■ Task objective: All of the data below is to be copied again without changes.

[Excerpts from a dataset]
───

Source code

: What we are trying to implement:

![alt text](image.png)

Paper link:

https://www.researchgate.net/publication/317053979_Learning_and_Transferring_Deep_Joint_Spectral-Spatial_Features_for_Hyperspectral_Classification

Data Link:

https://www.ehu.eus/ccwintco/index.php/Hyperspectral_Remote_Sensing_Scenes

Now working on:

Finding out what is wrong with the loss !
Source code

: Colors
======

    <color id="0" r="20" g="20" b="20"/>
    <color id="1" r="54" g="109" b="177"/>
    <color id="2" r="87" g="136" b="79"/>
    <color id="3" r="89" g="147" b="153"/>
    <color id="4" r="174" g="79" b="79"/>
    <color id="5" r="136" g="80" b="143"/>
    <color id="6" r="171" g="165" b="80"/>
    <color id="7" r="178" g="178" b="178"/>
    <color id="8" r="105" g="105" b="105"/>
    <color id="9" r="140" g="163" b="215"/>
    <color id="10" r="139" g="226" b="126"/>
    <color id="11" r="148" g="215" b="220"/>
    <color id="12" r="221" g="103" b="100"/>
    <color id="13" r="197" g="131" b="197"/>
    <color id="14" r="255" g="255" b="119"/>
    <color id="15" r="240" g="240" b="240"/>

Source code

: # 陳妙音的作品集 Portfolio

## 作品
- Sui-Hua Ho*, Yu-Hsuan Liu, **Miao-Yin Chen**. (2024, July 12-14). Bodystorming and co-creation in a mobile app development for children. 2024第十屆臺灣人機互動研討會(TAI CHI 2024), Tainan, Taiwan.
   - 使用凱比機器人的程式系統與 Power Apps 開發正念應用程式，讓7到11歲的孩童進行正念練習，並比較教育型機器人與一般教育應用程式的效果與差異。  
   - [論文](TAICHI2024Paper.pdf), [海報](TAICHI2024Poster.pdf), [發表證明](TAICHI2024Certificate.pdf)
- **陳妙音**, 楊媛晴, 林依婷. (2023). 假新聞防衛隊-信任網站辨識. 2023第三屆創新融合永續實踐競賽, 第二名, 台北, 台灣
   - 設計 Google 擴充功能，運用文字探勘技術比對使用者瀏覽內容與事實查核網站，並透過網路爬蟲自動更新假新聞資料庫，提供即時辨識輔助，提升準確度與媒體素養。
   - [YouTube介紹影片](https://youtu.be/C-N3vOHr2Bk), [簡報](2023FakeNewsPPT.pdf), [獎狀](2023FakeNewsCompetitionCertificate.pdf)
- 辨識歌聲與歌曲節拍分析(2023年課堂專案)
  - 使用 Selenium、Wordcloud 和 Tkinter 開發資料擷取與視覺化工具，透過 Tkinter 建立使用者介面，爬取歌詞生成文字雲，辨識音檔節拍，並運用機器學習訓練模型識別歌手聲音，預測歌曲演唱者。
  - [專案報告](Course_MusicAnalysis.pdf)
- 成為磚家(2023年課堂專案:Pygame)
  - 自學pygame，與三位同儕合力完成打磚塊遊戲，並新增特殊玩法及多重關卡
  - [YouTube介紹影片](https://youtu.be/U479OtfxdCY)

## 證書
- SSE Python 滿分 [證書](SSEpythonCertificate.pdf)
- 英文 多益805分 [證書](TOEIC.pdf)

───

■ Response area:
Source code

: What we are trying to implement:

![alt text](image.png)

Paper link:

https://www.researchgate.net/publication/317053979_Learning_and_Transferring_Deep_Joint_Spectral-Spatial_Features_for_Hyperspectral_Classification

Data Link:

https://www.ehu.eus/ccwintco/index.php/Hyperspectral_Remote_Sensing_Scenes

Now working on:

Finding out what is wrong with the loss !
Source code

: Colors
======

    <color id="0" r="20" g="20" b="20"/>
    <color id="1" r="54" g="109" b="177"/>
    <color id="2" r="87" g="136" b="79"/>
    <color id="3" r="89" g="147" b="153"/>
    <color id="4" r="174" g="79" b="79"/>
    <color id="5" r="136" g="80" b="143"/>
    <color id="6" r="171" g="165" b="80"/>
    <color id="7" r="178" g="178" b="178"/>
    <color id="8" r="105" g="105" b="105"/>
    <color id="9" r="140" g="163" b="215"/>
    <color id="10" r="139" g="226" b="126"/>
    <color id="11" r="148" g="215" b="220"/>
    <color id="12" r="221" g="103" b="100"/>
    <color id="13" r="197" g="131" b="197"/>
    <color id="14" r="255" g="255" b="119"/>
    <color id="15" r="240" g="240" b="240"/>

Source code

: # 陳妙音的作品集 Portfolio

## 作品
- Sui-Hua Ho*, Yu-Hsuan Liu, **Miao-Yin Chen**. (2024, July 12-14). Bodystorming and co-creation in a mobile app development for children. 2024第十屆臺灣人機互動研討會(TAI CHI 2024), Tainan, Taiwan.
   - 使用凱比機器人的程式系統與 Power Apps 開發正念應用程式，讓7到11歲的孩童進行正念練習，並比較教育型機器人與一般教育應用程式的效果與差異。  
   - [論文](TAICHI2024Paper.pdf), [海報](TAICHI2024Poster.pdf), [發表證明](TAICHI2024Certificate.pdf)
- **陳妙音**, 楊媛晴, 林依婷. (2023). 假新聞防衛隊-信任網站辨識. 2023第三屆創新融合永續實踐競賽, 第二名, 台北, 台灣
   - 設計 Google 擴充功能，運用文字探勘技術比對使用者瀏覽內容與事實查核網站，並透過網路爬蟲自動更新假新聞資料庫，提供即時辨識輔助，提升準確度與媒體素養。
   - [YouTube介紹影片](https://youtu.be/C-N3vOHr2Bk), [簡報](2023FakeNewsPPT.pdf), [獎狀](2023FakeNewsCompetitionCertificate.pdf)
- 辨識歌聲與歌曲節拍分析(2023年課堂專案)
  - 使用 Selenium、Wordcloud 和 Tkinter 開發資料擷取與視覺化工具，透過 Tkinter 建立使用者介面，爬取歌詞生成文字雲，辨識音檔節拍，並運用機器學習訓練模型識別歌手聲音，預測歌曲演唱者。
  - [專案報告](Course_MusicAnalysis.pdf)
- 成為磚家(2023年課堂專案:Pygame)
  - 自學pygame，與三位同儕合力完成打磚塊遊戲，並新增特殊玩法及多重關卡
  - [YouTube介紹影片](https://youtu.be/U479OtfxdCY)

## 證書
- SSE Python 滿分 [證書](SSEpythonCertificate.pdf)
- 英文 多益805分 [證書](TOEIC.pdf)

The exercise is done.